Aber was genau ist eigentlich (gute) Integration? Bei der Jubiläumsveranstaltung im Dortmunder Rathaus wird immer wieder deutlich: Integrationspolitik sollte nicht als Politik zur Abwendung von Problemen verstanden werden. Sondern vielmehr als Gestaltung von Zukunft – einer Zukunft in Vielfalt.

Auf erste Bescheidenheit folgen Ansprüche – Mafaalani: verstehen, was Integration bewirkt

Bildungsforscher u.a.: Prof. Aladin El-Mafaalani

Prof. Aladin El-Mafaalani, Leiter der Abteilung Integration im Ministerium für Kinder, Familie, Flüchtlinge und Integration NRW, hinterfragt: „Integration, damit meinen wir viel, aber was genau ist das?“ Mafaalani beschreibt sie konkret in drei Phasen. In der ersten kommen Menschen nach Deutschland, dann sollen die Zugewanderten Teil der Verwaltungs- und Regelstrukturen werden.

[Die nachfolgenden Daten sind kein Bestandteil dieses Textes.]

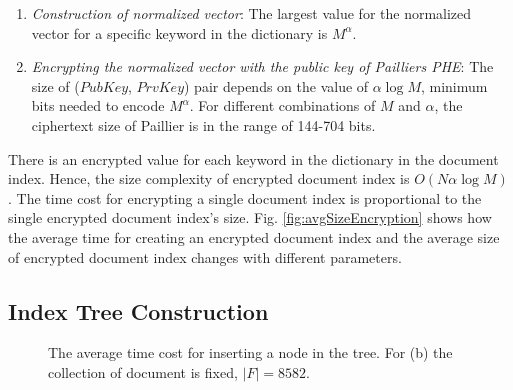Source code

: \documentclass[sigconf,pdftex]{acmart}
\begin{document}
\begin{enumerate}
    \item \textit{Construction of normalized vector}: The largest value for the normalized vector for a specific keyword in the dictionary is $M^\alpha$.
    
    \item \textit{Encrypting the normalized vector with the public key of Pailliers PHE}: The size of ($PubKey$, $PrvKey$) pair depends on the value of $\alpha \log{M}$, minimum bits needed to encode $M^\alpha$. For different combinations of $M$ and $\alpha$, the ciphertext size of Paillier is in the range of 144-704 bits.
\end{enumerate}

There is an encrypted value for each keyword in the dictionary in the document index. Hence, the size complexity of encrypted document index is $O(N \alpha \log{M})$. The time cost for encrypting a single document index is proportional to the single encrypted document index's size. Fig. \ref{fig:avgSizeEncryption} shows how the average time for creating an encrypted document index and the average size of encrypted document index changes with different parameters.





\subsection{Index Tree Construction}


\begin{figure}[htpb]
    
        \hfill
        
        
        
  \caption{\small{The average time cost for inserting a node in the tree. For (b) the collection of document is fixed, $|F|= 8582$.}}
  \label{fig:tree-insert} 
\end{figure}
\end{document}
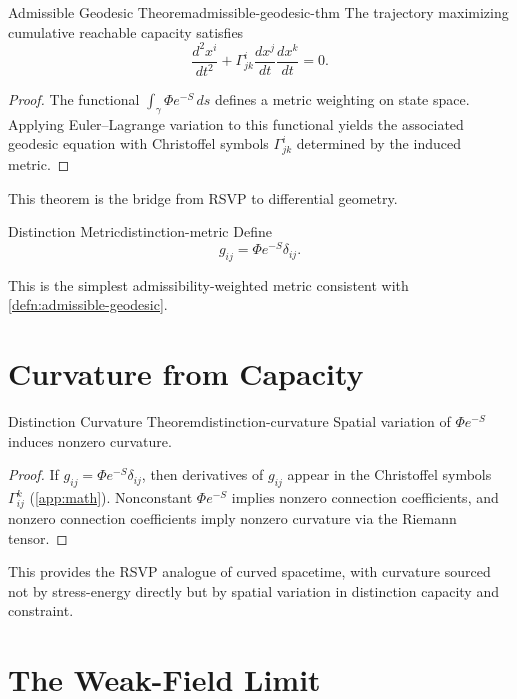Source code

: \documentclass[12pt,twoside,openright]{book}
\begin{document}
\begin{theorem}{Admissible Geodesic Theorem}{admissible-geodesic-thm}
  The trajectory maximizing cumulative reachable capacity
  satisfies
  \[
    \frac{d^2 x^i}{dt^2}
    + \Gamma^i_{jk}\frac{dx^j}{dt}\frac{dx^k}{dt} = 0.
  \]
\end{theorem}

\begin{proof}
  The functional $\int_\gamma \Phi e^{-S}\,ds$ defines a
  metric weighting on state space. Applying Euler--Lagrange
  variation to this functional yields the associated
  geodesic equation with Christoffel symbols
  $\Gamma^i_{jk}$ determined by the induced metric.
\end{proof}

This theorem is the bridge from RSVP to differential
geometry.

\begin{definition}{Distinction Metric}{distinction-metric}
  Define
  \[
    g_{ij} = \Phi e^{-S} \delta_{ij}.
  \]
\end{definition}

This is the simplest admissibility-weighted metric
consistent with \cref{defn:admissible-geodesic}.

\section{Curvature from Capacity}
\label{sec:ch17-curvature}

\begin{theorem}{Distinction Curvature Theorem}{distinction-curvature}
  Spatial variation of $\Phi e^{-S}$ induces nonzero
  curvature.
\end{theorem}

\begin{proof}
  If $g_{ij} = \Phi e^{-S}\delta_{ij}$, then derivatives of
  $g_{ij}$ appear in the Christoffel symbols
  $\Gamma^k_{ij}$ (\cref{app:math}). Nonconstant
  $\Phi e^{-S}$ implies nonzero connection coefficients,
  and nonzero connection coefficients imply nonzero
  curvature via the Riemann tensor.
\end{proof}

This provides the RSVP analogue of curved spacetime, with
curvature sourced not by stress-energy directly but by
spatial variation in distinction capacity and constraint.

\section{The Weak-Field Limit}
\label{sec:ch17-weakfield}
\end{document}
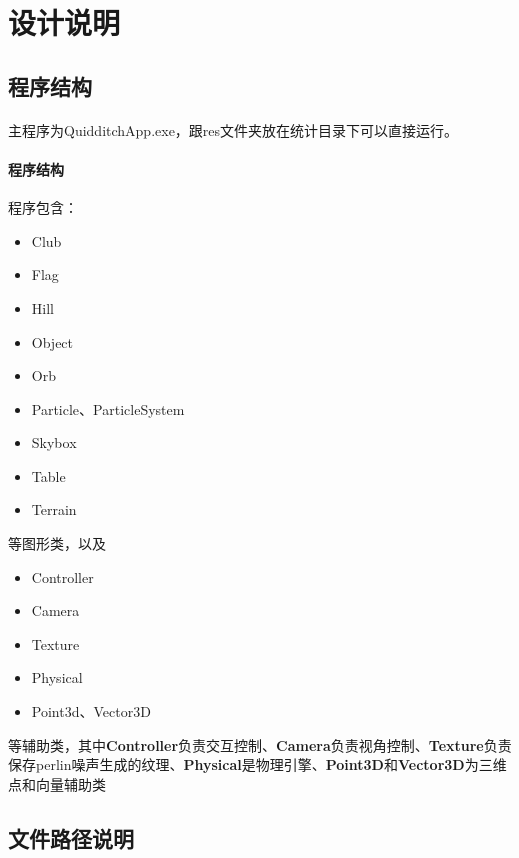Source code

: \documentclass{article}
\begin{document}
    \section{设计说明}
        \subsection{程序结构}
            \paragraph{}主程序为QuidditchApp.exe，跟res文件夹放在统计目录下可以直接运行。
            \paragraph{程序结构}
                程序包含：\\
                \begin{itemize}
                  \item Club
                  \item Flag
                  \item Hill
                  \item Object
                  \item Orb
                  \item Particle、ParticleSystem
                  \item Skybox
                  \item Table
                  \item Terrain
                \end{itemize}
                等图形类，以及
                \begin{itemize}
                  \item Controller
                  \item Camera
                  \item Texture
                  \item Physical
                  \item Point3d、Vector3D
                \end{itemize}
                等辅助类，其中\textbf{Controller}负责交互控制、\textbf{Camera}负责视角控制、\textbf{Texture}负责保存perlin噪声生成的纹理、\textbf{Physical}是物理引擎、\textbf{Point3D}和\textbf{Vector3D}为三维点和向量辅助类
        \subsection{文件路径说明}
\end{document}
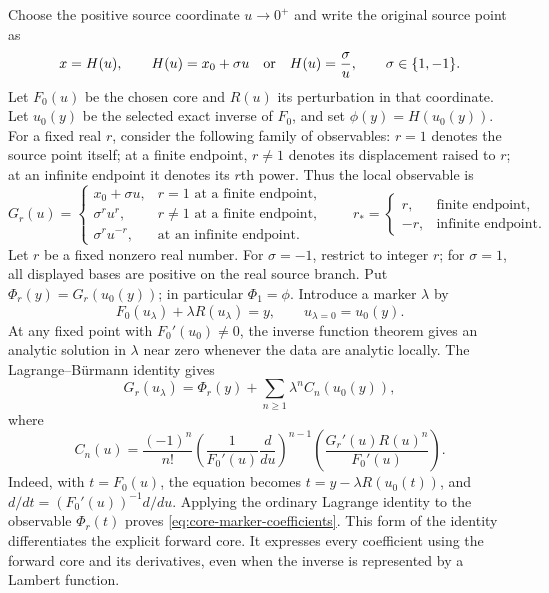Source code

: Choose the positive source coordinate $u\to0^+$ and write the original source point as
\[
 x=H(u),\qquad
 H(u)=x_0+\sigma u\quad\hbox{or}\quad H(u)=\frac{\sigma}{u},
 \qquad \sigma\in\{1,-1\}.
\]
Let $F_0(u)$ be the chosen core and $R(u)$ its perturbation in that coordinate. Let $u_0(y)$ be the selected exact inverse of $F_0$, and set $\phi(y)=H(u_0(y))$. For a fixed real $r$, consider the following family of observables: $r=1$ denotes the source point itself; at a finite endpoint, $r\ne1$ denotes its displacement raised to $r$; at an infinite endpoint it denotes its $r$th power. Thus the local observable is
\begin{equation}
 G_r(u)=
 \begin{cases}
 x_0+\sigma u,&r=1\text{ at a finite endpoint},\\
 \sigma^r u^r,&r\ne1\text{ at a finite endpoint},\\
 \sigma^r u^{-r},&\text{at an infinite endpoint}.
 \end{cases}
 \qquad
 r_* = \begin{cases}r,&\text{finite endpoint},\\-r,&\text{infinite endpoint}.
 \end{cases}
 \label{eq:core-power-observable}
\end{equation}
Let $r$ be a fixed nonzero real number. For $\sigma=-1$, restrict to integer $r$; for $\sigma=1$, all displayed bases are
positive on the real source branch. Put $\Phi_r(y)=G_r(u_0(y))$; in
particular $\Phi_1=\phi$. Introduce a marker $\lambda$ by
\begin{equation}
 F_0(u_\lambda)+\lambda R(u_\lambda)=y,
 \qquad u_{\lambda=0}=u_0(y).
 \label{eq:core-marker-equation}
\end{equation}
At any fixed point with $F_0'(u_0)\ne0$, the inverse function theorem gives an analytic solution in $\lambda$ near zero whenever the data are analytic locally. The Lagrange--B\"urmann identity gives
\begin{equation}
 G_r(u_\lambda)=\Phi_r(y)+\sum_{n\ge1}\lambda^n C_n(u_0(y)),
 \label{eq:core-marker-series}
\end{equation}
where
\begin{equation}
 C_n(u)=\frac{(-1)^n}{n!}
 \left(\frac{1}{F_0'(u)}\frac{d}{du}\right)^{n-1}
 \left(\frac{G_r'(u)R(u)^n}{F_0'(u)}\right).
 \label{eq:core-marker-coefficients}
\end{equation}
Indeed, with $t=F_0(u)$, the equation becomes
$t=y-\lambda R(u_0(t))$, and $d/dt=(F_0'(u))^{-1}d/du$.
Applying the ordinary Lagrange identity to the observable $\Phi_r(t)$ proves
\eqref{eq:core-marker-coefficients}. This form of the identity differentiates
the explicit forward core. It expresses every coefficient using the forward core and its derivatives, even when the inverse is represented by a Lambert function.

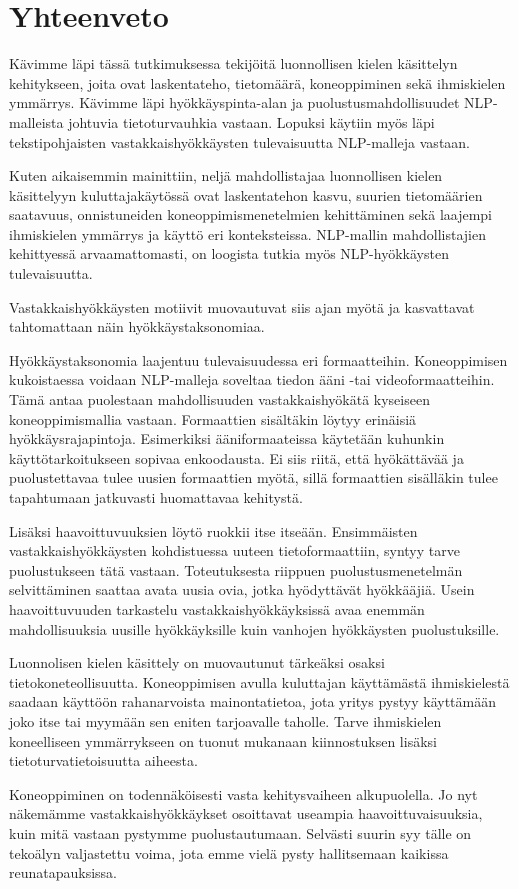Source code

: \chapter{Yhteenveto\label{conclusions}}

Kävimme läpi tässä tutkimuksessa tekijöitä luonnollisen kielen käsittelyn kehitykseen, joita ovat laskentateho, tietomäärä, koneoppiminen sekä ihmiskielen ymmärrys. Kävimme läpi hyökkäyspinta-alan ja puolustusmahdollisuudet NLP-malleista johtuvia tietoturvauhkia vastaan. Lopuksi käytiin myös läpi tekstipohjaisten vastakkaishyökkäysten tulevaisuutta NLP-malleja vastaan.

Kuten aikaisemmin mainittiin, neljä mahdollistajaa luonnollisen kielen käsittelyyn kuluttajakäytössä ovat laskentatehon kasvu, suurien tietomäärien saatavuus, onnistuneiden koneoppimismenetelmien kehittäminen sekä laajempi ihmiskielen ymmärrys ja käyttö eri konteksteissa. NLP-mallin mahdollistajien kehittyessä arvaamattomasti, on loogista tutkia myös NLP-hyökkäysten tulevaisuutta. 

Vastakkaishyökkäysten motiivit muovautuvat siis ajan myötä ja kasvattavat tahtomattaan näin hyökkäystaksonomiaa. 

Hyökkäystaksonomia laajentuu tulevaisuudessa eri formaatteihin. Koneoppimisen kukoistaessa voidaan NLP-malleja soveltaa tiedon ääni -tai videoformaatteihin. Tämä antaa puolestaan mahdollisuuden vastakkaishyökätä kyseiseen koneoppimismallia vastaan. Formaattien sisältäkin löytyy erinäisiä hyökkäysrajapintoja. Esimerkiksi ääniformaateissa käytetään kuhunkin käyttötarkoitukseen sopivaa enkoodausta. Ei siis riitä, että hyökättävää ja puolustettavaa tulee uusien formaattien myötä, sillä formaattien sisälläkin tulee tapahtumaan jatkuvasti huomattavaa kehitystä.

Lisäksi haavoittuvuuksien löytö ruokkii itse itseään. Ensimmäisten vastakkaishyökkäysten kohdistuessa uuteen tietoformaattiin, syntyy tarve puolustukseen tätä vastaan. Toteutuksesta riippuen puolustusmenetelmän selvittäminen saattaa avata uusia ovia, jotka hyödyttävät hyökkääjiä. Usein haavoittuvuuden tarkastelu vastakkaishyökkäyksissä avaa enemmän mahdollisuuksia uusille hyökkäyksille kuin vanhojen hyökkäysten puolustuksille.

Luonnolisen kielen käsittely on muovautunut tärkeäksi osaksi tietokoneteollisuutta. Koneoppimisen avulla kuluttajan käyttämästä ihmiskielestä saadaan käyttöön rahanarvoista mainontatietoa, jota yritys pystyy käyttämään joko itse tai myymään sen eniten tarjoavalle taholle. Tarve ihmiskielen koneelliseen ymmärrykseen on tuonut mukanaan kiinnostuksen lisäksi tietoturvatietoisuutta aiheesta.


Koneoppiminen on todennäköisesti vasta kehitysvaiheen alkupuolella. Jo nyt näkemämme vastakkaishyökkäykset osoittavat useampia haavoittuvaisuuksia, kuin mitä vastaan pystymme puolustautumaan. Selvästi suurin syy tälle on tekoälyn valjastettu voima, jota emme vielä pysty hallitsemaan kaikissa reunatapauksissa.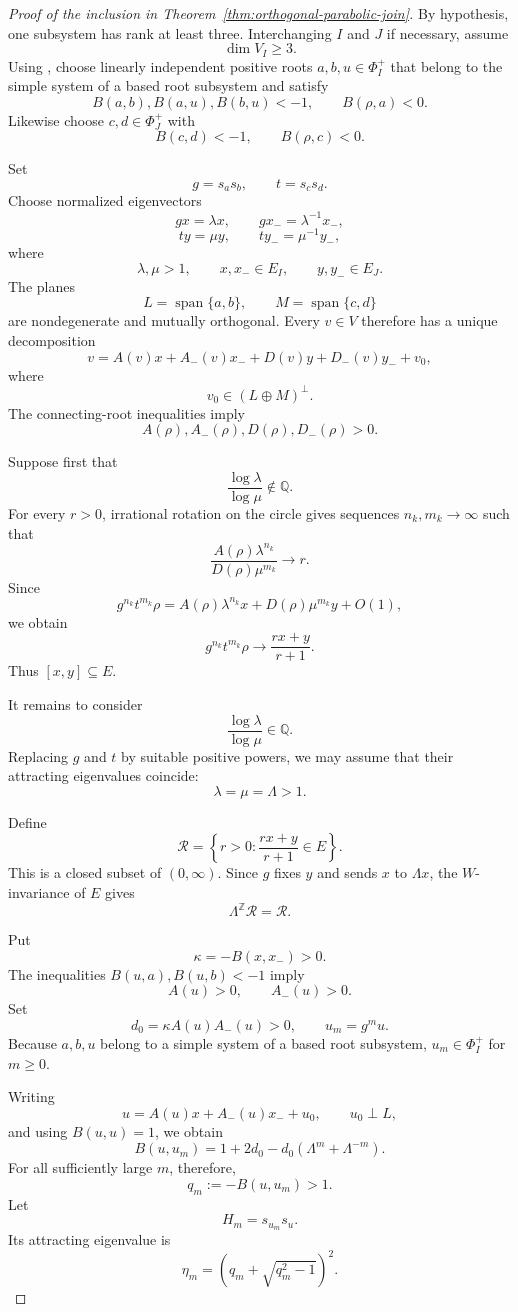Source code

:\documentclass[11pt,reqno]{amsart}
\theoremstyle{plain}
\theoremstyle{definition}
\theoremstyle{remark}
\numberwithin{equation}{section}
\begin{document}
\begin{proof}[Proof of the inclusion in
Theorem~\ref{thm:orthogonal-parabolic-join}]
By hypothesis, one subsystem has rank at least three.
Interchanging $I$ and $J$ if necessary, assume
\[
\dim V_I\ge3.
\]
Using \cite[Proposition~6.4]{DHR}, choose linearly independent
positive roots $a,b,u\in\Phi_I^+$ that belong to the simple system
of a based root subsystem and satisfy
\[
B(a,b),B(a,u),B(b,u)<-1,
\qquad B(\rho,a)<0.
\]
Likewise choose $c,d\in\Phi_J^+$ with
\[
B(c,d)<-1,\qquad B(\rho,c)<0.
\]

Set
\[
g=s_as_b,\qquad t=s_cs_d.
\]
Choose normalized eigenvectors
\[
gx=\lambda x,\qquad gx_-=\lambda^{-1}x_-,
\]
\[
ty=\mu y,\qquad ty_-=\mu^{-1}y_-,
\]
where
\[
\lambda,\mu>1,\qquad
x,x_-\in E_I,\qquad y,y_-\in E_J.
\]
The planes
\[
L=\operatorname{span}\{a,b\},
\qquad
M=\operatorname{span}\{c,d\}
\]
are nondegenerate and mutually orthogonal. Every $v\in V$
therefore has a unique decomposition
\[
v=A(v)x+A_-(v)x_-+D(v)y+D_-(v)y_-+v_0,
\]
where
\[
v_0\in(L\oplus M)^\perp.
\]
The connecting-root inequalities imply
\[
A(\rho),A_-(\rho),D(\rho),D_-(\rho)>0.
\]

Suppose first that
\[
\frac{\log\lambda}{\log\mu}\notin\mathbb Q.
\]
For every $r>0$, irrational rotation on the circle gives sequences
$n_k,m_k\to\infty$ such that
\[
\frac{A(\rho)\lambda^{n_k}}
     {D(\rho)\mu^{m_k}}
\longrightarrow r.
\]
Since
\[
g^{n_k}t^{m_k}\rho
=
A(\rho)\lambda^{n_k}x
+D(\rho)\mu^{m_k}y+O(1),
\]
we obtain
\[
\widehat{g^{n_k}t^{m_k}\rho}
\longrightarrow
\frac{rx+y}{r+1}.
\]
Thus $[x,y]\subseteq E$.

It remains to consider
\[
\frac{\log\lambda}{\log\mu}\in\mathbb Q.
\]
Replacing $g$ and $t$ by suitable positive powers, we may assume
that their attracting eigenvalues coincide:
\[
\lambda=\mu=\Lambda>1.
\]

Define
\[
\mathcal R
=
\left\{
r>0:\frac{rx+y}{r+1}\in E
\right\}.
\]
This is a closed subset of $(0,\infty)$. Since $g$ fixes $y$ and
sends $x$ to $\Lambda x$, the $W$-invariance of $E$ gives
\[
\Lambda^{\mathbb Z}\mathcal R=\mathcal R.
\]

Put
\[
\kappa=-B(x,x_-)>0.
\]
The inequalities $B(u,a),B(u,b)<-1$ imply
\[
A(u)>0,\qquad A_-(u)>0.
\]
Set
\[
d_0=\kappa A(u)A_-(u)>0,
\qquad
u_m=g^m u.
\]
Because $a,b,u$ belong to a simple system of a based root
subsystem, $u_m\in\Phi_I^+$ for $m\ge0$.

Writing
\[
u=A(u)x+A_-(u)x_-+u_0,
\qquad u_0\perp L,
\]
and using $B(u,u)=1$, we obtain
\[
B(u,u_m)
=
1+2d_0-d_0(\Lambda^m+\Lambda^{-m}).
\]
For all sufficiently large $m$, therefore,
\[
q_m:=-B(u,u_m)>1.
\]
Let
\[
H_m=s_{u_m}s_u.
\]
Its attracting eigenvalue is
\[
\eta_m=
\left(q_m+\sqrt{q_m^2-1}\right)^2.
\]


\end{proof}
\end{document}
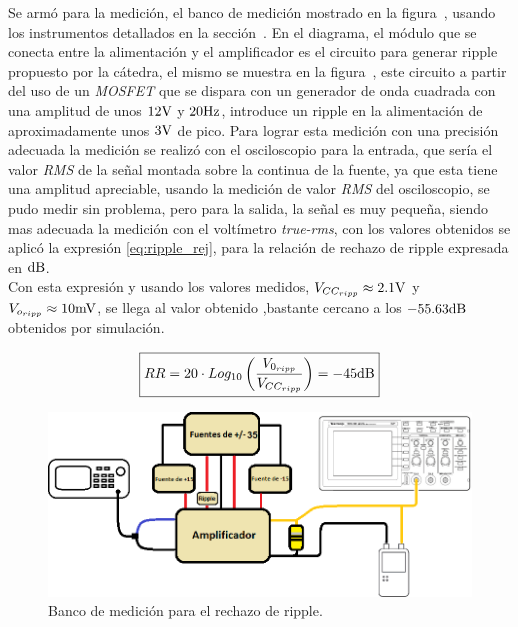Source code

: Se armó para la medición, el banco de medición mostrado en la figura~, usando los instrumentos detallados en la sección~. En el diagrama, el módulo que se conecta entre la alimentación y el amplificador es el circuito para generar ripple propuesto por la cátedra, el mismo se muestra en la figura~, este circuito a partir del uso de un \textit{MOSFET} que se dispara con un generador de onda cuadrada con una amplitud de unos $12 \si[per-mode=symbol]{\volt}$ y $20 \si[per-mode=symbol]{\hertz}$, introduce un ripple en la alimentación de aproximadamente unos $3 \si[per-mode=symbol]{\volt}$ de pico. Para lograr esta medición con una precisión adecuada la medición se realizó con el osciloscopio para la entrada, que sería el valor \textit{RMS} de la señal montada sobre la continua de la fuente, ya que esta tiene una amplitud apreciable, usando la medición de valor \textit{RMS} del osciloscopio, se pudo medir sin problema, pero para la salida, la señal es muy pequeña, siendo mas adecuada la medición con el voltímetro \textit{true-rms}, con los valores obtenidos se aplicó la expresión \eqref{eq:ripple_rej}, para la relación de rechazo de ripple expresada en $\si[per-mode=symbol]{\decibel}$.\\
Con esta expresión y usando los valores medidos, $V_{CC_{ripp}} \approx 2.1 \si[per-mode=symbol]{\volt}$ y $V_{o_{ripp}} \approx 10 \si[per-mode=symbol]{\milli\volt}$, se llega al valor obtenido ,bastante cercano a los $-55.63 \si[per-mode=symbol]{\decibel}$ obtenidos por simulación.

\begin{equation}
\boxed{ RR = 20 \cdot Log_{10} \left(  \frac{V_{0_{ripp}}}{V_{CC_{ripp}}} \right) = -45 \si[per-mode=symbol]{\decibel}}
\label{eq:ripple_rej}
\end{equation}


\vfill


\clearpage


\begin{figure}[H]
    \centering
    \includegraphics[width= 0.8 \textwidth]{./img/bancos/banco_Ripple.png}
    \caption{Banco de medición para el rechazo de ripple.}
    \label{fig:banco_ripple}
\end{figure}



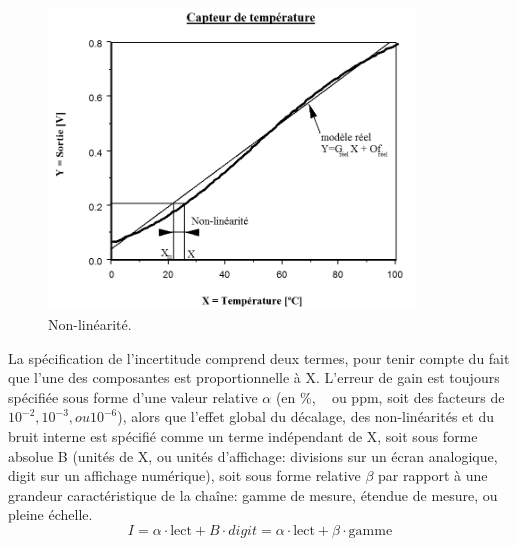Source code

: \begin{center}
\end{center}

\begin{figure}
    \centering
    \includegraphics[height=8cm]{assets/figures/3_1_Non_Linearite.PNG}
    \caption{Non-linéarité.}
    \label{fig:Non-linéarité}
\end{figure}
La spécification de l'incertitude comprend deux termes, pour tenir compte du fait que l'une des composantes est proportionnelle à X. L'erreur de gain est toujours spécifiée sous forme d'une valeur relative $\alpha$ (en \%, \textperthousand ~ ou ppm, soit des facteurs de $10^{-2}, 10^{-3}, ou 10^{-6}$), alors que l'effet global du décalage, des non-linéarités et du bruit interne est spécifié comme un terme indépendant de X, soit sous forme absolue B (unités de X, ou unités d'affichage: divisions sur un écran analogique, digit sur un affichage numérique), soit sous forme relative $\beta$ par rapport à une grandeur caractéristique de la chaîne: gamme de mesure, étendue de mesure, ou pleine échelle.
\begin{equation}
    I = \alpha \cdot \text{lect} + B \cdot digit = \alpha \cdot \text{lect} + \beta \cdot \text{gamme}
\end{equation}

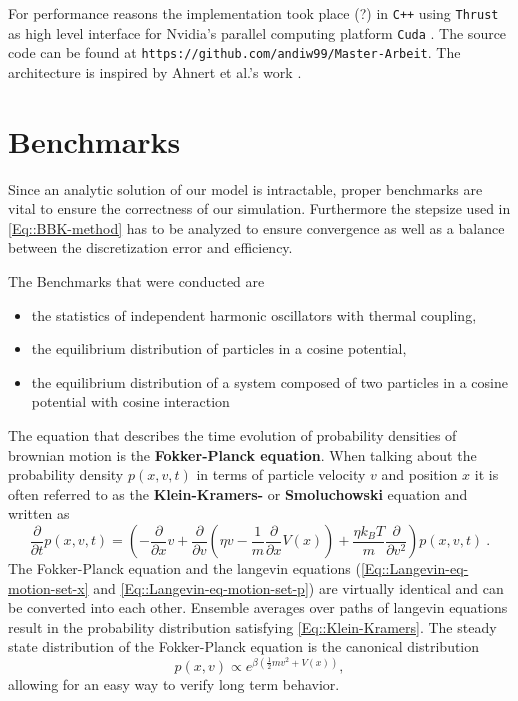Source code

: 	For performance reasons the implementation took place (?) in \texttt{C++} using \texttt{Thrust} \cite{thrust} as high level interface for Nvidia's parallel computing platform \texttt{Cuda} \cite{cuda}. The source code can be found at \texttt{https://github.com/andiw99/Master-Arbeit}. The architecture is inspired by Ahnert et al.'s work \cite{ahnert2014solving}.
	\section{Benchmarks}
	Since an analytic solution of our model is intractable, proper benchmarks are vital to ensure the correctness of our simulation. Furthermore the stepsize used in \autoref{Eq::BBK-method} has to be analyzed to ensure convergence as well as a balance between the discretization error and efficiency.
	
	The Benchmarks that were conducted are   
	\begin{itemize}
		\item the statistics of independent harmonic oscillators with thermal coupling,
		\item the equilibrium distribution of particles in a cosine potential,
		\item the equilibrium distribution of a system composed of two particles in a cosine potential with cosine interaction
	\end{itemize}			
	The equation that describes the time evolution of probability densities of brownian motion is the \textbf{Fokker-Planck equation}. When talking about the probability density $p(x, v, t)$ in terms of particle velocity $v$ and position $x$ it is often referred to as the \textbf{Klein-Kramers-} or \textbf{Smoluchowski} equation and written as
	\begin{equation} \label{Eq::Klein-Kramers}
		\frac{\partial}{\partial t} p(x, v, t) = \left(-\frac{\partial}{\partial x} v + \frac{\partial}{\partial v} \left(\eta v - \frac{1}{m} \frac{\partial}{\partial x} V(x) \right) + \frac{\eta k_B T}{m} \frac{\partial}{\partial v^2}\right)p(x, v, t) ~.
	\end{equation}
	The Fokker-Planck equation and the langevin equations (\autoref{Eq::Langevin-eq-motion-set-x} and \autoref{Eq::Langevin-eq-motion-set-p}) are virtually identical and can be converted into each other. Ensemble averages over paths of langevin equations result in the probability distribution satisfying \autoref{Eq::Klein-Kramers}. The steady state distribution of the Fokker-Planck equation is the canonical distribution
	\begin{equation} \label{Eq::Canonical-Dist}
		p(x, v) \propto e^{\beta \left( \tfrac{1}{2} m v^2 + V(x)\right)},	
	\end{equation}
	allowing for an easy way to verify long term behavior.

Schließlich – in der (vorerst) letzten Phase – verdichtet sich die Erkenntnis, dass Integration alle betrifft. Zum Verständnis offeriert Mafaalani eine Tisch-Analogie. Menschen kommen in einen Raum, hocken sich zu anderen auf den Boden, während einige an den Tischen sitzen. Mehr geht als „Neuling“ zunächst nicht.

Aber: nach einiger Zeit wachsen Begehrlichkeiten. Die zuvor Neuen kommen an den Tisch und möchten auch ein Stück vom Kuchen haben. Je länger die Alteingesessenen am Tisch sitzen, desto mehr verändert er sich auch. Und damit Verhältnis wie Position zwischen denen, die zufrieden sind, und solchen, die alles verändern wollen.

Die Nordstadt als gelungenes Beispiel für Integration – und wie weiter nach den Folgen?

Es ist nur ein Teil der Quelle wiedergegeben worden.